The “snow belt” in my corner of Ohio exists because Lake Erie tends to be rather warm in the winters. When cold air comes South from Canada and crosses the lake to get here, it picks up water that has evaporated and eventually dumps it, in the form of snow, on my neighborhood and several other portions of the state. Known as the “lake effect,” this led one local high school to use the existence of many snow days to try to convince students to enroll there. From the point of view of a parent, it seems that students in my area get more snow days than I ever remembered.

I also grew up in a part of the country where such things as “snow days” existed. Indeed, after several years of living in Washington, D.C., upon returning to a cooler climate, I actually expected one the first time I saw just another real New England snowstorm. My colleagues in graduate school laughed at me when they heard that I had called the main desk at the university to inquire as to whether the campus had been closed due to about two inches of snow. Of course, it had not, even though that amount of snow would probably have closed “the center of the free world.”

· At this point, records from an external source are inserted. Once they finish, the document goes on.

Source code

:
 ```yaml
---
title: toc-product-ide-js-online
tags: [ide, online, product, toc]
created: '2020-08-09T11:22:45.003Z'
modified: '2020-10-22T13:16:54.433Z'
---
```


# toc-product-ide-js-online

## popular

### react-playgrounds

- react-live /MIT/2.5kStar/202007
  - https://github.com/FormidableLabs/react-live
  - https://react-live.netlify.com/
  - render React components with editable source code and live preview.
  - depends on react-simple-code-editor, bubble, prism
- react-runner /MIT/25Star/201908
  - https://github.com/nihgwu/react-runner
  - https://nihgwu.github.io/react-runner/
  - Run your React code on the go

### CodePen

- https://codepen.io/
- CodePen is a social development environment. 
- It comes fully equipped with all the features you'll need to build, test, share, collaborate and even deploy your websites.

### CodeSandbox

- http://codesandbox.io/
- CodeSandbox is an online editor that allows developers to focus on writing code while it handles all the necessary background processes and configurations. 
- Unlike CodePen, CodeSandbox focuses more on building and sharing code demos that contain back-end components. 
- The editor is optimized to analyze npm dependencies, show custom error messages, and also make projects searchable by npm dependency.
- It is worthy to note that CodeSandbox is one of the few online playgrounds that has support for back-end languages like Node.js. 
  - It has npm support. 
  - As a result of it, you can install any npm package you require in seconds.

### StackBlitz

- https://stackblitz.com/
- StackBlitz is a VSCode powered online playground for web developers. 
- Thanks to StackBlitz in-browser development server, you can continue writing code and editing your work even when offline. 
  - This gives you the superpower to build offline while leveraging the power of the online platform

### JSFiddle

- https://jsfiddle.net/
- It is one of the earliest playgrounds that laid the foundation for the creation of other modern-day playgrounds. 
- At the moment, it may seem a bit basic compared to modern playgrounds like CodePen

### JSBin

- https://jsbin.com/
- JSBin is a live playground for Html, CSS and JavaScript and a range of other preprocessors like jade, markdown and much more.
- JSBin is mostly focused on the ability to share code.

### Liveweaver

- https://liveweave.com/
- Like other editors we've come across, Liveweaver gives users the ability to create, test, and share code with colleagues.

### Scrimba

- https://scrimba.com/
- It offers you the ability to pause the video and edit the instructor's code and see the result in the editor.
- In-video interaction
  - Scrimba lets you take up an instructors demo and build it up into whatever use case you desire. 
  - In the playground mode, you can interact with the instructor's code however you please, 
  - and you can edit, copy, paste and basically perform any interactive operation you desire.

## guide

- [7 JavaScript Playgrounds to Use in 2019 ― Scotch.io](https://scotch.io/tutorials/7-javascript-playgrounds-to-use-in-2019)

Growing up, a snow day for us meant that my mother drove my sister and me to my grandparent’s home, where we spent the day. While we sometimes made snow men, I usually used that time to read or to study. Indeed, I remember one year where my final exams in high school kept getting delayed by snow days, and so I kept on studying for them. I am sure that was the semester that I did my best in all of the four years that I was there.

Today, snow days are quite different. My daughter often spends that day on some sort of electronic device, talking and laughing with her friends who are also stuck in their homes. I strongly doubt that any of them give a second thought to the idea of using the day to study.

I remember recent years when I was one of the only parents who was home on our street during a snow day, and so some of the neighborhood children gathered at our home. Again, I doubt that any of them gave a second thought to studying, as they delved into a game of “hide and seek.” It was very different from the quiet days at Grandma’s that I remembered, but actually fun to watch.

And so, with all due respect to (and a lot of jealousy towards) my readers who live in warmer climates that do not have snow days, what do those kind of days turn into for you, and how do they differ from your memories growing up?

 

                                       … Wishing my readers a very Happy New Year…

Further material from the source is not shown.